YEAH Trip has really started: April 2017
It worked. The shipping company got our motorhome and our car from Halifax to Antwerpen. Our agents in Antwerpen had done a very good job for us. Almost everything made it in good shape. The only real issue is that someone decided that they wanted a souvenir license plate from Canada and removed the rear license plate from the Lincoln. Of course that is the one with the sticker on it. Mike switched the front plate to the back and we got a photocopy of the license plate to put on the dash. We reported it to the shipping company and got a letter from them saying that they were investigating. This was to protect us if we get pulled over as two plates are required here. It was suggested that we report the theft to the police but I am too scared that they would say you can’t drive with only one plate. We will try and get replacement plates from Canada with my sister’s assistance. The good news and bad news is that we won’t be staying in any one country for too long. This might make the police more considerate but it makes it much harder to get a package from Canada.
I have never been a big fan of staying in campgrounds. Mike and I like to park the RV near the edge of a lake, or the ocean or somewhere pretty. If our reception here has been any indication of the way things will go in the future I could change my mind. We, or more accurately our 13 foot wide, 37 foot long motorhome, is treated like a visiting rock star. Like all rock stars they are loved by some and hated by others I am sure. Some Europeans on the internet talk about our type of camper being American, over the top and ostentatious. None the less, people seem to be in awe when they see it and we get lots of oohs and ahhs. We have had more visitors just today than you can believe. Mike has been given three different types of beer and we just received a bottle of champagne from a visitor. Quite the reception!
Nearly everyone so far in Iceland and Belgium have spoken some English which is very handy. All the music we have heard in stores and restaurants has been in English. One man visiting us tonight told us that he learned English from American television and movies. I really wouldn’t have thought that was possible without some basics to start with but he said that he had no lessons, just the TV.
There are a huge number of bicycles in Belgium. In Antwerpen they have the rental bike system like the one that we have in Toronto. It works really well here. You see all sorts of people on rented bikes. Most people ride their bikes in a very upright manor – much like Miss Marple. It is a much easier on the back. I don’t know why it didn’t catch on in North America. I wouldn’t mind spending more time in Antwerpen sometime in the next few years. It is a lovely small city. It is like a mini or compact Paris. Rubens is from here and you can find his paintings in many of the churches in town. The local cathedral is almost more of an art gallery than a church.
There are some interesting differences between Belgium and the Netherlands. Everyone says that it is illegal to tow our car behind the motorhome without a trailer in most of Europe including Belgium. We have heard that it is both legal and illegal in the Netherlands. We will choose to believe that it is legal. Stores are open on Sundays in the Netherlands and closed in Belgium. One retailer told us that meant the unions where better in Belgium. This part of the world is very green and probably 3 or 4 weeks ahead of Toronto or New York in the weather department. The tulips and daffodils are almost finished.
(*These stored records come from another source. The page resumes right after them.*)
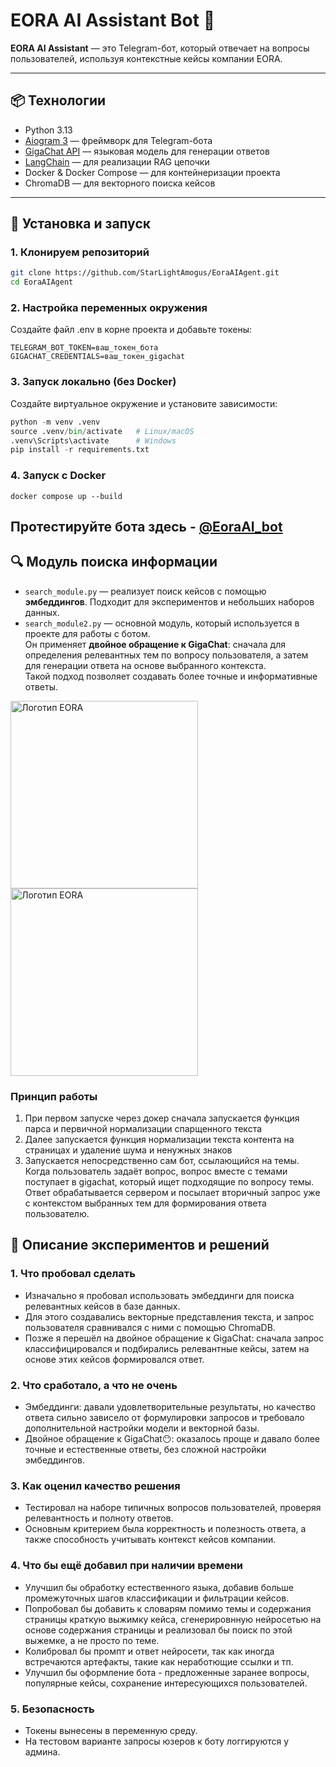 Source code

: # EORA AI Assistant Bot 🤖


**EORA AI Assistant** — это Telegram-бот, который отвечает на вопросы пользователей, используя контекстные кейсы компании EORA.

---

## 📦 Технологии
- Python 3.13  
- [Aiogram 3](https://docs.aiogram.dev/en/latest/) — фреймворк для Telegram-бота  
- [GigaChat API](https://gigachat.example.com) — языковая модель для генерации ответов  
- [LangChain](https://www.langchain.com/) — для реализации RAG цепочки  
- Docker & Docker Compose — для контейнеризации проекта  
- ChromaDB — для векторного поиска кейсов  

---

## 🚀 Установка и запуск

### 1. Клонируем репозиторий
```bash
git clone https://github.com/StarLightAmogus/EoraAIAgent.git
cd EoraAIAgent
```
### 2. Настройка переменных окружения
Создайте файл .env в корне проекта и добавьте токены:
```
TELEGRAM_BOT_TOKEN=ваш_токен_бота
GIGACHAT_CREDENTIALS=ваш_токен_gigachat
```
### 3. Запуск локально (без Docker)
Создайте виртуальное окружение и установите зависимости:
```python
python -m venv .venv
source .venv/bin/activate   # Linux/macOS
.venv\Scripts\activate      # Windows
pip install -r requirements.txt
```
### 4. Запуск с Docker
```
docker compose up --build
```
## Протестируйте бота здесь - [@EoraAI_bot](https://t.me/EoraAI_bot)

## 🔍 Модуль поиска информации

- `search_module.py` — реализует поиск кейсов с помощью **эмбеддингов**. Подходит для экспериментов и небольших наборов данных.  
- `search_module2.py` — основной модуль, который используется в проекте для работы с ботом.  
  Он применяет **двойное обращение к GigaChat**: сначала для определения релевантных тем по вопросу пользователя, а затем для генерации ответа на основе выбранного контекста.  
  Такой подход позволяет создавать более точные и информативные ответы.

<img src=https://github.com/user-attachments/assets/302ac923-8d2a-46b0-869c-054805b49099 alt="Логотип EORA" width="300"/> <img src=https://github.com/user-attachments/assets/5f64287d-55b6-4f6b-bafd-f77e08d4fa10 alt="Логотип EORA" width="300"/>

### Принцип работы 
1. При первом запуске через докер сначала запускается функция парса и первичной нормализации спарщенного текста
2. Далее запускается функция нормализации текста контента на страницах и удаление шума и ненужных знаков
3. Запускается непосредственно сам бот, ссылающийся на темы. Когда пользователь задаёт вопрос, вопрос вместе с темами поступает в gigachat, который ищет подходящие по вопросу темы. Ответ обрабатывается сервером и посылает вторичный запрос уже с контекстом выбранных тем для формирования ответа пользователю.

## 📝 Описание экспериментов и решений
### 1. Что пробовал сделать
- Изначально я пробовал использовать эмбеддинги для поиска релевантных кейсов в базе данных.
- Для этого создавались векторные представления текста, и запрос пользователя сравнивался с ними с помощью ChromaDB.
- Позже я перешёл на двойное обращение к GigaChat: сначала запрос классифицировался и подбирались релевантные кейсы, затем на основе этих кейсов формировался ответ.
### 2. Что сработало, а что не очень
- Эмбеддинги: давали удовлетворительные результаты, но качество ответа сильно зависело от формулировки запросов и требовало дополнительной настройки модели и векторной базы.
- Двойное обращение к GigaChat😶: оказалось проще и давало более точные и естественные ответы, без сложной настройки эмбеддингов.
### 3. Как оценил качество решения
- Тестировал на наборе типичных вопросов пользователей, проверяя релевантность и полноту ответов.
- Основным критерием была корректность и полезность ответа, а также способность учитывать контекст кейсов компании.
### 4. Что бы ещё добавил при наличии времени
- Улучшил бы обработку естественного языка, добавив больше промежуточных шагов классификации и фильтрации кейсов.
- Попробовал бы добавить к словарям помимо темы и содержания страницы краткую выжимку кейса, сгенерировнную нейросетью на основе содержания страницы и реализовал бы поиск по этой выжемке, а не просто по теме.
- Колибровал бы промпт и ответ нейросети, так как иногда встречаются артефакты, такие как неработющие ссылки и тп.
- Улучшил бы оформление бота - предложенные заранее вопросы, популярные кейсы, сохранение интересующихся пользователей.
### 5. Безопасность 
- Токены вынесены в переменную среду.
- На тестовом варианте запросы юзеров к боту логгируются у админа.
Netherlands a few days later:
We drove from Antwerpen to the village of Wintelre to visit Mike’s relatives for a few days. It was our first experience with very narrow local roads. I must admit to being a little concerned about these. I really don’t want to just drive on highways. Mike has been getting a kick out of practicing his Dutch. He is doing quite well. Rural Netherlands with its little villages, cafés and bakeries is very attractive. Mike’s family is very large and I think almost the entire village is closely related. We had a visit this morning from Mike’s 97-year-old aunt. She is a little frail but in outstanding shape. She looks great, walks with a walker and is as bright and sharp as can be. I really hope Mike has the same genes. Her ten children are all still alive and doing well with eight of them and their families living locally. Her daughter Lia, Mike’s cousin, has been just great. She organized somewhere for us to stay, has taken us all over, bought us a marvellous dinner at the café of yet another family member and much more. It is nice to have family. Today was King’s Day in the Netherlands. The towns and villages all started partying at 10pm last night and continued with markets and local entertainment all day today. The weather here has been very changeable, including some rain, which has caused some issues for the festivities but people were still out wearing bright orange in honour of the King. Mike has put our bicycles back together and we tested them but that is all. It is really too bad because we probably won’t ever find a better place for bike riding, flat terrain and lots of separate bike lanes.
Mike is fascinated with Holland’s equivalent to our speed bumps. So far we have seen three different versions which all involve narrowing a two way road to slow traffic in “subdivisions” or areas with children. Sometimes they have little gardens that jut out into the road blocking one lane. The straight through traffic has the right of way, the blocked traffic waits their turn. Other versions have a narrowing on both sides of the road down to one lane or mini roundabouts with no exits other than continuing straight on. It seems to work but I can see some people treating it like a game to wiz back and forth between the obstacles.
We leave tomorrow after four days and head towards Denmark. We will be driving through the north of Germany enroute to Denmark. More updates to come.